### REQUIREMENT:
Each line of the listing where the string "synthesized" appears is to be identified and copied.

### EXTRACTED RECORDS:
○ ○ ○ ○ ○ ○ ○

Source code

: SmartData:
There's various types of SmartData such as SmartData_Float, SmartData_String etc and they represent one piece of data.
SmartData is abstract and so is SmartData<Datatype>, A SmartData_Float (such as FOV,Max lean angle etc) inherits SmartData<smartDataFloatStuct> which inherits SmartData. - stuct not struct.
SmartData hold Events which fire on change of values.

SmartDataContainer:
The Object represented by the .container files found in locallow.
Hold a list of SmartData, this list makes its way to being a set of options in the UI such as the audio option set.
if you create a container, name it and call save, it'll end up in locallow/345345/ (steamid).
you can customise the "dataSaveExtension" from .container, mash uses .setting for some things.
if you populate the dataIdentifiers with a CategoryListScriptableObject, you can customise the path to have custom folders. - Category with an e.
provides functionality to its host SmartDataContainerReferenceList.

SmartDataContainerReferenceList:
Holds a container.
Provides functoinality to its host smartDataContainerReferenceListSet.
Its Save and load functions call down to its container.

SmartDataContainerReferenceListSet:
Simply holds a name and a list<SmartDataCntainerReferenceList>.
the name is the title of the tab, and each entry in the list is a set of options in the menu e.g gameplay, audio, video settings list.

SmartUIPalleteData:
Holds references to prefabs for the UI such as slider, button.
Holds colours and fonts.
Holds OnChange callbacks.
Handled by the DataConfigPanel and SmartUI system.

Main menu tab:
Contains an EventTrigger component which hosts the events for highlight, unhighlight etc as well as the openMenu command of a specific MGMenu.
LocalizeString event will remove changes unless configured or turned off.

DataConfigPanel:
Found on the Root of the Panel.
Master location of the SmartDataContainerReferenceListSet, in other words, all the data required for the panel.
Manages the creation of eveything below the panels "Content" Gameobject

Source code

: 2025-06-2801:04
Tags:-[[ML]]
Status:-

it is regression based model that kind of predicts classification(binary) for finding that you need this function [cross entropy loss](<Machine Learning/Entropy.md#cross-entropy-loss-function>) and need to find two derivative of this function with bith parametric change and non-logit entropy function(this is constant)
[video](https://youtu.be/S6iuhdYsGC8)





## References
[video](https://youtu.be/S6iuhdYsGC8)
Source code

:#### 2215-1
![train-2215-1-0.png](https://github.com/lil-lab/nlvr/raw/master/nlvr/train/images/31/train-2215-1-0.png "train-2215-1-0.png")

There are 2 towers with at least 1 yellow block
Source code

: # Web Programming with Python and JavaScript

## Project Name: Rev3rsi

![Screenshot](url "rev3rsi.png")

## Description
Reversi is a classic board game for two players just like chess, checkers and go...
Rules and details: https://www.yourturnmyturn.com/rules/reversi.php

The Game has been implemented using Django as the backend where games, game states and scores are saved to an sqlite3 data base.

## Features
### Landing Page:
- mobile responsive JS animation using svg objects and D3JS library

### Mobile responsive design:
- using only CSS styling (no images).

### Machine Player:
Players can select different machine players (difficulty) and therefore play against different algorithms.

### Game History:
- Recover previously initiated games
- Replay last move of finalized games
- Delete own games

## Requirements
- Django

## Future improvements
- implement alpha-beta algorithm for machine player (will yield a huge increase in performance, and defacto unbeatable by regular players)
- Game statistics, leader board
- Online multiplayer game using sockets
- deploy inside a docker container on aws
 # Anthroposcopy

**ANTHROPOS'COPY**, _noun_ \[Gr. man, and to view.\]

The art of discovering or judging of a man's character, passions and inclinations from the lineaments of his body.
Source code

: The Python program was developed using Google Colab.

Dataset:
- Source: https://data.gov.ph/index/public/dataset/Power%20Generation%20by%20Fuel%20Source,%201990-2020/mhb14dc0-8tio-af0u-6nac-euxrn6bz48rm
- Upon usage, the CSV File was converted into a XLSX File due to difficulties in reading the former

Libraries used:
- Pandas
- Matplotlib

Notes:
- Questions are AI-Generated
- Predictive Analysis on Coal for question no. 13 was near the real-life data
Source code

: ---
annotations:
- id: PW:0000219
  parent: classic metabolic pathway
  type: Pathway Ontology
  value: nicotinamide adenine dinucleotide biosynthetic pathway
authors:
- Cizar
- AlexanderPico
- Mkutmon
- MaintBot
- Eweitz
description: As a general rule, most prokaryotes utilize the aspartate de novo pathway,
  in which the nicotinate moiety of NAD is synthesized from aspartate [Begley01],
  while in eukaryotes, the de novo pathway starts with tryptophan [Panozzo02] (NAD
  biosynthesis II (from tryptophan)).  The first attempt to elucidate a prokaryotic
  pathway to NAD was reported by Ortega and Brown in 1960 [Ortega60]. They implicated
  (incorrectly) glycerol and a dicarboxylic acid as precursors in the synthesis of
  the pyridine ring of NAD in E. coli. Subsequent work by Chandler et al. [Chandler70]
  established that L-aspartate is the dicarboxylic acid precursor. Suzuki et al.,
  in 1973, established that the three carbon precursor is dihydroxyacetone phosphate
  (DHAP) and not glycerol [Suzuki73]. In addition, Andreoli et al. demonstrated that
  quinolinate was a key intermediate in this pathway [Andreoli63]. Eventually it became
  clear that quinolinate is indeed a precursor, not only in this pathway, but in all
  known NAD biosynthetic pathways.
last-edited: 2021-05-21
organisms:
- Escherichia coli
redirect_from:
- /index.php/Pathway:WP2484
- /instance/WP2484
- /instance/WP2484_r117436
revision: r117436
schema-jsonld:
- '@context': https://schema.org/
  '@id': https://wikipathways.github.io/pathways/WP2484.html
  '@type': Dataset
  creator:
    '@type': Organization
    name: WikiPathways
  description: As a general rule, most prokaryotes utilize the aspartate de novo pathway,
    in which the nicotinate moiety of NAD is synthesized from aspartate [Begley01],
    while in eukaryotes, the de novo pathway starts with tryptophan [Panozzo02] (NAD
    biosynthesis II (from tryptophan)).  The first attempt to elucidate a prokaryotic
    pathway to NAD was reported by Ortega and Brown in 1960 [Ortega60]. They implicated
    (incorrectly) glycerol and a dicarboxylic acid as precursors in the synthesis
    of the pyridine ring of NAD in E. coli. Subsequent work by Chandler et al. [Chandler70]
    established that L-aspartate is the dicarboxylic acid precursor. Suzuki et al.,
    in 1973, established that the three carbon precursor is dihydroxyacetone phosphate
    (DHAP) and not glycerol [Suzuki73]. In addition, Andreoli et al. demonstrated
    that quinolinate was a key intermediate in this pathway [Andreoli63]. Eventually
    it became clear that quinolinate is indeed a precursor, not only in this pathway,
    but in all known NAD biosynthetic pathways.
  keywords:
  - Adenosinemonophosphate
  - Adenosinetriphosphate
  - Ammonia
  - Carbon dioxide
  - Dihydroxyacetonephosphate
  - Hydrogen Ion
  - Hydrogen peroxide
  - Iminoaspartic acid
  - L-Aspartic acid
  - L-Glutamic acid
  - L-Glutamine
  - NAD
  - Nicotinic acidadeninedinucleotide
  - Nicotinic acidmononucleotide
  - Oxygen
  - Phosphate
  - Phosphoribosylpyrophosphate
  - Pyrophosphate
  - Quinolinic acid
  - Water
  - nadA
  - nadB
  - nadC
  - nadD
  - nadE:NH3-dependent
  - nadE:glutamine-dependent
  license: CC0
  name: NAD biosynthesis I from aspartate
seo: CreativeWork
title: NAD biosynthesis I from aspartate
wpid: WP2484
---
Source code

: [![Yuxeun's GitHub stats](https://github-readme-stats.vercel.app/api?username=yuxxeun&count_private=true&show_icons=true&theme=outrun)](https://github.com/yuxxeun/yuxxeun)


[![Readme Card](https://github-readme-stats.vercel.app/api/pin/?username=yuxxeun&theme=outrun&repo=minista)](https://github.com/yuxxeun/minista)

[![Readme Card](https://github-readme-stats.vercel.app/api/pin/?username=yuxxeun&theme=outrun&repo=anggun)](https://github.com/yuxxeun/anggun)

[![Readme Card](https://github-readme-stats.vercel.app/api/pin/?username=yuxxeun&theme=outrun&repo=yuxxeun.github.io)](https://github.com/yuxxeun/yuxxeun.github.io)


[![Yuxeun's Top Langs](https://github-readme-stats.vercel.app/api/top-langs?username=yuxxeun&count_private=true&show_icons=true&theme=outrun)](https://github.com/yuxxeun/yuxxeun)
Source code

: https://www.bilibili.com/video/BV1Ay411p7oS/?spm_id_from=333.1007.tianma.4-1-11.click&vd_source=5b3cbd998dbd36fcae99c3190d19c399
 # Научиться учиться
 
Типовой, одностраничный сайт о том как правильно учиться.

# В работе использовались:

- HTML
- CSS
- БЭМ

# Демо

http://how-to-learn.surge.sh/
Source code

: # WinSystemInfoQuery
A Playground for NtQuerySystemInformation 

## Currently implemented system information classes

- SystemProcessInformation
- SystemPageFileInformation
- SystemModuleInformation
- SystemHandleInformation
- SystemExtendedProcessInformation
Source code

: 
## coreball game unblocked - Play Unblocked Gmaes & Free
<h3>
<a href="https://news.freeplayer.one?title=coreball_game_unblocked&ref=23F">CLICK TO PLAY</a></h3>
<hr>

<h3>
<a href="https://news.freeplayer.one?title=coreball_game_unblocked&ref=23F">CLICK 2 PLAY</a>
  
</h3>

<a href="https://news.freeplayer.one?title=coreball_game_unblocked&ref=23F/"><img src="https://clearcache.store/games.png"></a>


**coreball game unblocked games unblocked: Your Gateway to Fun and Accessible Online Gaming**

○ ○ ○ ○ ○ ○ ○

### FINISHED EXERCISE:
  in which the nicotinate moiety of NAD is synthesized from aspartate [Begley01],
    in which the nicotinate moiety of NAD is synthesized from aspartate [Begley01],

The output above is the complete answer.